Le directeur de l’Institut national des langues et civilisations orientales (Inalco), Jean-François Huchet, a récemment partagé sa vision pour l’avenir de cet établissement prestigieux. Dans une interview récente, il a souligné la volonté de l’Inalco de jouer un rôle central dans la stratégie européenne.

L’Inalco se démarque par sa diversité linguistique. Avec près de 103 langues et aires géographiques enseignées, il est considéré comme l’université européenne offrant la plus grande variété de langues. Cela inclut des langues considérées comme rares, telles que l’ukrainien, le birman, le sahelien et le telugu. En tant qu’institution vieille de plus de 200 ans, l’Inalco propose également des formations en commerce international, traduction, linguistique et communication interculturelle.
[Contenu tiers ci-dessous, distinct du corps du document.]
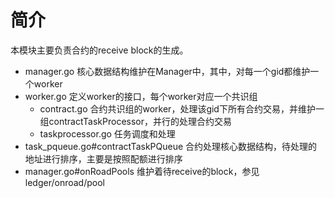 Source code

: # 简介

本模块主要负责合约的receive block的生成。


- manager.go				核心数据结构维护在Manager中，其中，对每一个gid都维护一个worker
- worker.go					定义worker的接口，每个worker对应一个共识组
	- contract.go			合约共识组的worker，处理该gid下所有合约交易，并维护一组contractTaskProcessor，并行的处理合约交易
	- taskprocessor.go		任务调度和处理
- task_pqueue.go#contractTaskPQueue			合约处理核心数据结构，待处理的地址进行排序，主要是按照配额进行排序
- manager.go#onRoadPools	维护着待receive的block，参见ledger/onroad/pool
Dans le paysage de l’enseignement supérieur français, l’Inalco se distingue par son enseignement de langues rares. Cette capacité à maintenir la biodiversité des langues et des civilisations est d’une importance cruciale, en particulier en période de crises internationales. L’Inalco est également une institution de recherche avec 14 laboratoires dédiés à l’étude des langues et des cultures.

Au niveau national, l’Inalco fait partie de l’alliance Sorbonne Paris Cité, aux côtés d’autres grandes institutions telles que Sciences Po. L’université entretient également des liens forts avec des partenaires historiques locaux tels que l’université Paris 1 Panthéon-Sorbonne, l’université Paris 3 Sorbonne Nouvelle, l’École des hautes études en sciences sociales (EHESS) et l’École pratique des hautes études (EPHE).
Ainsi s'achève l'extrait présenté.